Source texts of formatted documents
· · ·

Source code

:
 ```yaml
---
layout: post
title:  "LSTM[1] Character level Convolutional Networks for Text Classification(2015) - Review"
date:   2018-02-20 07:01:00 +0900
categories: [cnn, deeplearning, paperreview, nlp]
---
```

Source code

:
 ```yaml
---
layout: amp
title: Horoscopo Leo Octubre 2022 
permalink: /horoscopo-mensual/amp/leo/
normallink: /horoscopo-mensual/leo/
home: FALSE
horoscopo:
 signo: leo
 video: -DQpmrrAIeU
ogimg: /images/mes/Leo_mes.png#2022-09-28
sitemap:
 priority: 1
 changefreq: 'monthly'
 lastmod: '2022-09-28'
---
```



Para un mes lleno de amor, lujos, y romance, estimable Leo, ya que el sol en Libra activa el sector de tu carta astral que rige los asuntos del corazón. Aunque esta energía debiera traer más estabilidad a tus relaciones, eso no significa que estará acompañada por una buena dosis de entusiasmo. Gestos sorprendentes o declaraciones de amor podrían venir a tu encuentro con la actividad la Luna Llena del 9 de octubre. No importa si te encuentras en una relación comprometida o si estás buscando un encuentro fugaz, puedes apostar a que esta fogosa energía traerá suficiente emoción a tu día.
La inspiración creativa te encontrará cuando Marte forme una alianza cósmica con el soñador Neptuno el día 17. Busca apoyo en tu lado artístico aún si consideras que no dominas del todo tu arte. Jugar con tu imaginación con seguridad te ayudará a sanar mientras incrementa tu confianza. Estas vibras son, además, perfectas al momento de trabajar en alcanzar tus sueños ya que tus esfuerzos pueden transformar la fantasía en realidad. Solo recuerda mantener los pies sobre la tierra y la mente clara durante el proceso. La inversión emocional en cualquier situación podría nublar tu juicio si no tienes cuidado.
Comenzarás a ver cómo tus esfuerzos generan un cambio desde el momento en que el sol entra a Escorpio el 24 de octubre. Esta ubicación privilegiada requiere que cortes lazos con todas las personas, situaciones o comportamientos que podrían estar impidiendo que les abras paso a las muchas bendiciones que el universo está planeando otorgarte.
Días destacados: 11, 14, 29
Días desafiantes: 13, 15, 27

· · ·

● **Instructions for the task**:
The records above are to be given again in full, word for word.

● **The answer**:
Source code

:
 ```yaml
---
layout: post
title:  "LSTM[1] Character level Convolutional Networks for Text Classification(2015) - Review"
date:   2018-02-20 07:01:00 +0900
categories: [cnn, deeplearning, paperreview, nlp]
---
```

Source code

:
 ```yaml
---
layout: amp
title: Horoscopo Leo Octubre 2022 
permalink: /horoscopo-mensual/amp/leo/
normallink: /horoscopo-mensual/leo/
home: FALSE
horoscopo:
 signo: leo
 video: -DQpmrrAIeU
ogimg: /images/mes/Leo_mes.png#2022-09-28
sitemap:
 priority: 1
 changefreq: 'monthly'
 lastmod: '2022-09-28'
---
```



Para un mes lleno de amor, lujos, y romance, estimable Leo, ya que el sol en Libra activa el sector de tu carta astral que rige los asuntos del corazón. Aunque esta energía debiera traer más estabilidad a tus relaciones, eso no significa que estará acompañada por una buena dosis de entusiasmo. Gestos sorprendentes o declaraciones de amor podrían venir a tu encuentro con la actividad la Luna Llena del 9 de octubre. No importa si te encuentras en una relación comprometida o si estás buscando un encuentro fugaz, puedes apostar a que esta fogosa energía traerá suficiente emoción a tu día.
La inspiración creativa te encontrará cuando Marte forme una alianza cósmica con el soñador Neptuno el día 17. Busca apoyo en tu lado artístico aún si consideras que no dominas del todo tu arte. Jugar con tu imaginación con seguridad te ayudará a sanar mientras incrementa tu confianza. Estas vibras son, además, perfectas al momento de trabajar en alcanzar tus sueños ya que tus esfuerzos pueden transformar la fantasía en realidad. Solo recuerda mantener los pies sobre la tierra y la mente clara durante el proceso. La inversión emocional en cualquier situación podría nublar tu juicio si no tienes cuidado.
Comenzarás a ver cómo tus esfuerzos generan un cambio desde el momento en que el sol entra a Escorpio el 24 de octubre. Esta ubicación privilegiada requiere que cortes lazos con todas las personas, situaciones o comportamientos que podrían estar impidiendo que les abras paso a las muchas bendiciones que el universo está planeando otorgarte.
Días destacados: 11, 14, 29
Días desafiantes: 13, 15, 27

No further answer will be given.